If you are allocated cometlogin02 whilst this work is under way you can connect back to the working (albeit more slowly than usual) cometlogin01 node by simply exiting the SSH session and then connecting again; every second SSH connection should (on average) see you connect to cometlogin01 then cometlogin02 and then back again.

As per our Connecting - Onsite page, you may also choose to connect directly to the first login node, if you wish.

Please bear with us while the second node is reinstated and normal performance is returned.


(25th) February 2026 - CASTEP

The software package CASTEP has now been installed on Comet. This has been built as a container image with AMD Epyc architecture optimised builds of LAPACK, OpenBLAS, FFTW3 and more. Both serial and parallel/MPI CASTEP binaries are included.

Please consult our CASTEP guide to get started.


(25th) February 2026 - Avogadro

The Avogadro 2 software module (module load Avogadro) now works on non-GPU Open OnDemand desktop sessions as well as GPU. There was a missing dependency on non-GPU desktops which was previously stopping it from starting.
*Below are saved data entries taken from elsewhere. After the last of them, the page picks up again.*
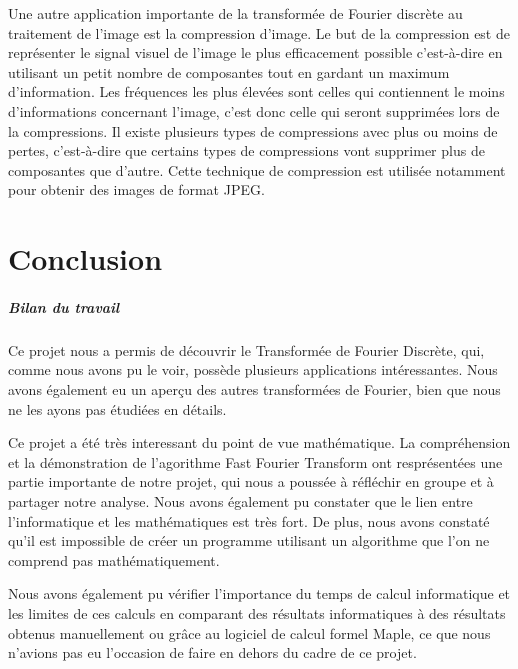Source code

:\documentclass{report}
\begin{document}
	Une autre application importante de la transformée de Fourier discrète au traitement de l’image est la compression d’image. Le but de la compression est de représenter le signal visuel de l’image le plus efficacement possible c'est-à-dire en utilisant un petit nombre de composantes tout en gardant un maximum d’information. Les fréquences les plus élevées sont celles qui contiennent le moins d’informations concernant l’image, c’est donc celle qui seront supprimées lors de la compressions. Il existe plusieurs types de compressions avec plus ou moins de pertes, c'est-à-dire que certains types de compressions vont supprimer plus de composantes que d’autre. 
	Cette technique de compression est utilisée notamment pour obtenir des images de format JPEG.



	\chapter{Conclusion}
	\paragraph{Bilan du travail}
	Ce projet nous a permis de découvrir le Transformée de Fourier Discrète, qui, comme nous avons pu le voir, possède plusieurs applications intéressantes. Nous avons également eu un aperçu des autres transformées de Fourier, bien que nous ne les ayons pas étudiées en détails.
	
	Ce projet a été très interessant du point de vue mathématique. La compréhension et la démonstration de l'agorithme Fast Fourier Transform ont resprésentées une partie importante de notre projet, qui nous a poussée à réfléchir en groupe et à partager notre analyse. Nous avons également pu constater que le lien entre l'informatique et les mathématiques est très fort. De plus, nous avons constaté qu'il est impossible de créer un programme utilisant un algorithme que l'on ne comprend pas mathématiquement.
	
	Nous avons également pu vérifier l'importance du temps de calcul informatique et les limites de ces calculs en comparant des résultats informatiques à des résultats obtenus manuellement ou grâce au logiciel de calcul formel Maple, ce que nous n'avions pas eu l'occasion de faire en dehors du cadre de ce projet.
\end{document}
You may still prefer a GPU desktop depending on the level of complexity of your data and your performance needs (it uses OpenGL to render/visualise output).


(24th) February 2026 - Apptainer Overlay Filesystems

The Apptainer guide has been update to include an example of how to use overlay images to turn read-only container images into write/read images.

Possibly useful to users of Comet who choose to use one of the (growing) number of Apptainer images provided at /nobackup/shared/containers, but still would like to add their own scripts/enhancements without needing to rebuild the entire base image.

This is based on the guidance available at: https://apptainer.org/docs/user/main/persistent_overlays.html


(24th) February 2026

Please note that in line with University policy, rates for paid resource use have now been updated for the 2026 financial year.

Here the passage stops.